The continuous destruction and frauds prevailing due to phishing URLs make it an indispensable area for research. Various techniques are adopted in the detection process, including neural networks, machine learning, or hybrid techniques. A novel detection model is proposed that uses data mining with the Particle Swarm Optimization technique (PSO) to increase and empower the method of detecting phishing URLs. Feature selection based on various techniques to identify the phishing candidates from the URL is conducted. In this approach, the features mined from the URL are extracted using data mining rules. The features are selected on the basis of URL structure. The classification of these features identified by the data mining rules is done using PSO techniques. The selection of features with PSO optimization makes it possible to identify phishing URLs. Using a large number of rule identifiers, the true positive rate for the identification of phishing URLs is maximized in this approach. The experiments show that feature selection using data mining and particle swarm optimization helps tremendously identify the phishing URLs based on the structure of the URL itself. Moreover, it can minimize processing time for identifying the phishing website instead. So, the approach can be beneficial to identify such URLs over the existing contemporary detecting models proposed before.
A new trend related to internet scammers called phishing has emerged recently. In this process, a fraudster tries to contact the victim with the help of an email message. The appearance of the message and sender profile appears to be similar to a financial institution. The victim tries to connect with the links provided in the invitation email. The website appears similar to the original website for the financial organization. A similar CSS/HTML/JS element is expected to encounter in this fake URL. Once the user inputs his information into this website process of phishing starts. Depending on the fraudster, the process can take place in three different methods.

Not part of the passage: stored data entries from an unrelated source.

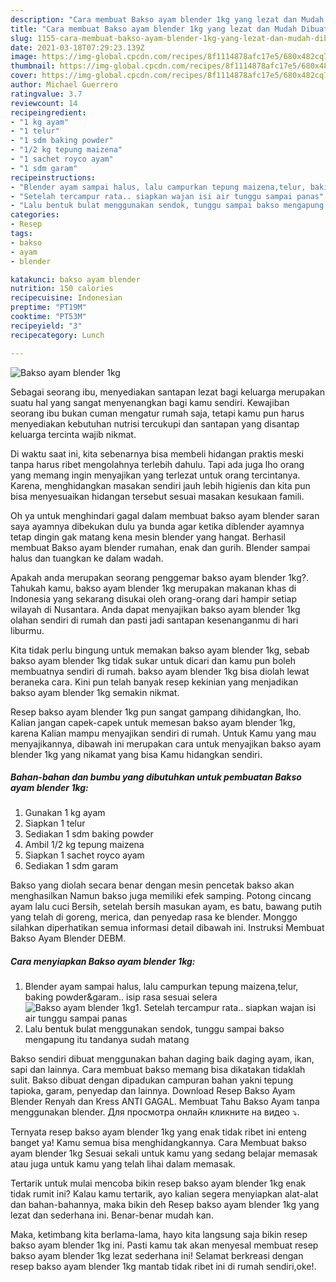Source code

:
 ```yaml
---
description: "Cara membuat Bakso ayam blender 1kg yang lezat dan Mudah Dibuat"
title: "Cara membuat Bakso ayam blender 1kg yang lezat dan Mudah Dibuat"
slug: 1155-cara-membuat-bakso-ayam-blender-1kg-yang-lezat-dan-mudah-dibuat
date: 2021-03-18T07:29:23.139Z
image: https://img-global.cpcdn.com/recipes/8f1114878afc17e5/680x482cq70/bakso-ayam-blender-1kg-foto-resep-utama.jpg
thumbnail: https://img-global.cpcdn.com/recipes/8f1114878afc17e5/680x482cq70/bakso-ayam-blender-1kg-foto-resep-utama.jpg
cover: https://img-global.cpcdn.com/recipes/8f1114878afc17e5/680x482cq70/bakso-ayam-blender-1kg-foto-resep-utama.jpg
author: Michael Guerrero
ratingvalue: 3.7
reviewcount: 14
recipeingredient:
- "1 kg ayam"
- "1 telur"
- "1 sdm baking powder"
- "1/2 kg tepung maizena"
- "1 sachet royco ayam"
- "1 sdm garam"
recipeinstructions:
- "Blender ayam sampai halus, lalu campurkan tepung maizena,telur, baking powder&amp;garam.. isip rasa sesuai selera"
- "Setelah tercampur rata.. siapkan wajan isi air tunggu sampai panas"
- "Lalu bentuk bulat menggunakan sendok, tunggu sampai bakso mengapung itu tandanya sudah matang"
categories:
- Resep
tags:
- bakso
- ayam
- blender

katakunci: bakso ayam blender 
nutrition: 150 calories
recipecuisine: Indonesian
preptime: "PT19M"
cooktime: "PT53M"
recipeyield: "3"
recipecategory: Lunch

---
```



![Bakso ayam blender 1kg](https://img-global.cpcdn.com/recipes/8f1114878afc17e5/680x482cq70/bakso-ayam-blender-1kg-foto-resep-utama.jpg)

Sebagai seorang ibu, menyediakan santapan lezat bagi keluarga merupakan suatu hal yang sangat menyenangkan bagi kamu sendiri. Kewajiban seorang ibu bukan cuman mengatur rumah saja, tetapi kamu pun harus menyediakan kebutuhan nutrisi tercukupi dan santapan yang disantap keluarga tercinta wajib nikmat.

Di waktu  saat ini, kita sebenarnya bisa membeli hidangan praktis meski tanpa harus ribet mengolahnya terlebih dahulu. Tapi ada juga lho orang yang memang ingin menyajikan yang terlezat untuk orang tercintanya. Karena, menghidangkan masakan sendiri jauh lebih higienis dan kita pun bisa menyesuaikan hidangan tersebut sesuai masakan kesukaan famili. 

Oh ya untuk menghindari gagal dalam membuat bakso ayam blender saran saya ayamnya dibekukan dulu ya bunda agar ketika diblender ayamnya tetap dingin gak matang kena mesin blender yang hangat. Berhasil membuat Bakso ayam blender rumahan, enak dan gurih. Blender sampai halus dan tuangkan ke dalam wadah.

Apakah anda merupakan seorang penggemar bakso ayam blender 1kg?. Tahukah kamu, bakso ayam blender 1kg merupakan makanan khas di Indonesia yang sekarang disukai oleh orang-orang dari hampir setiap wilayah di Nusantara. Anda dapat menyajikan bakso ayam blender 1kg olahan sendiri di rumah dan pasti jadi santapan kesenanganmu di hari liburmu.

Kita tidak perlu bingung untuk memakan bakso ayam blender 1kg, sebab bakso ayam blender 1kg tidak sukar untuk dicari dan kamu pun boleh membuatnya sendiri di rumah. bakso ayam blender 1kg bisa diolah lewat beraneka cara. Kini pun telah banyak resep kekinian yang menjadikan bakso ayam blender 1kg semakin nikmat.

Resep bakso ayam blender 1kg pun sangat gampang dihidangkan, lho. Kalian jangan capek-capek untuk memesan bakso ayam blender 1kg, karena Kalian mampu menyajikan sendiri di rumah. Untuk Kamu yang mau menyajikannya, dibawah ini merupakan cara untuk menyajikan bakso ayam blender 1kg yang nikamat yang bisa Kamu hidangkan sendiri.

<!--inarticleads1-->

##### Bahan-bahan dan bumbu yang dibutuhkan untuk pembuatan Bakso ayam blender 1kg:

1. Gunakan 1 kg ayam
1. Siapkan 1 telur
1. Sediakan 1 sdm baking powder
1. Ambil 1/2 kg tepung maizena
1. Siapkan 1 sachet royco ayam
1. Sediakan 1 sdm garam


Bakso yang diolah secara benar dengan mesin pencetak bakso akan menghasilkan Namun bakso juga memiliki efek samping. Potong cincang ayam lalu cuci Bersih, setelah bersih masukan ayam, es batu, bawang putih yang telah di goreng, merica, dan penyedap rasa ke blender. Monggo silahkan diperhatikan semua informasi detail dibawah ini. Instruksi Membuat Bakso Ayam Blender DEBM. 

<!--inarticleads2-->

##### Cara menyiapkan Bakso ayam blender 1kg:

1. Blender ayam sampai halus, lalu campurkan tepung maizena,telur, baking powder&amp;garam.. isip rasa sesuai selera
<img src="https://img-global.cpcdn.com/steps/fd68b38cc1ee37f6/160x128cq70/bakso-ayam-blender-1kg-langkah-memasak-1-foto.jpg" alt="Bakso ayam blender 1kg">1. Setelah tercampur rata.. siapkan wajan isi air tunggu sampai panas
1. Lalu bentuk bulat menggunakan sendok, tunggu sampai bakso mengapung itu tandanya sudah matang


Bakso sendiri dibuat menggunakan bahan daging baik daging ayam, ikan, sapi dan lainnya. Cara membuat bakso memang bisa dikatakan tidaklah sulit. Bakso dibuat dengan dipadukan campuran bahan yakni tepung tapioka, garam, penyedap dan lainnya. Download Resep Bakso Ayam Blender Renyah dan Kress ANTI GAGAL. Membuat Tahu Bakso Ayam tanpa menggunakan blender. Для просмотра онлайн кликните на видео ⤵. 

Ternyata resep bakso ayam blender 1kg yang enak tidak ribet ini enteng banget ya! Kamu semua bisa menghidangkannya. Cara Membuat bakso ayam blender 1kg Sesuai sekali untuk kamu yang sedang belajar memasak atau juga untuk kamu yang telah lihai dalam memasak.

Tertarik untuk mulai mencoba bikin resep bakso ayam blender 1kg enak tidak rumit ini? Kalau kamu tertarik, ayo kalian segera menyiapkan alat-alat dan bahan-bahannya, maka bikin deh Resep bakso ayam blender 1kg yang lezat dan sederhana ini. Benar-benar mudah kan. 

Maka, ketimbang kita berlama-lama, hayo kita langsung saja bikin resep bakso ayam blender 1kg ini. Pasti kamu tak akan menyesal membuat resep bakso ayam blender 1kg lezat sederhana ini! Selamat berkreasi dengan resep bakso ayam blender 1kg mantab tidak ribet ini di rumah sendiri,oke!.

Impersonation: A fake website is created by the fraudster. The link to this website is presented via mail sent to the user. When the user inputs his credentials on this site, the credentials are revealed to the fraudster. The original website is opened with them and the user does not even suspect that he has been trapped. Now with the credentials of the user, the fraudster misuses them to cause financial or reputational loss to the genuine user.
Forwarding: The phishing e-mail itself asks for the login details. When these are entered, they lead the user to the original website. The fraudster gets hold of the user credential. However, the hacker does not even have to take the effort of creating a mirror website in this case.
Pop-up: The phishing e-mail contains a URL link, which is the phishing link. It opens the original website with a fake pop-up created by the fraudster when clicked. The pop-up asks for the credentials. The credentials are saved by the fraudster in the database and open the genuine website. The users are redirected to the genuine website and they do not even realize that something has gone amiss or their credentials have been compromised. This attack is not prevalent nowadays as pop-up blockers are available at the browser level.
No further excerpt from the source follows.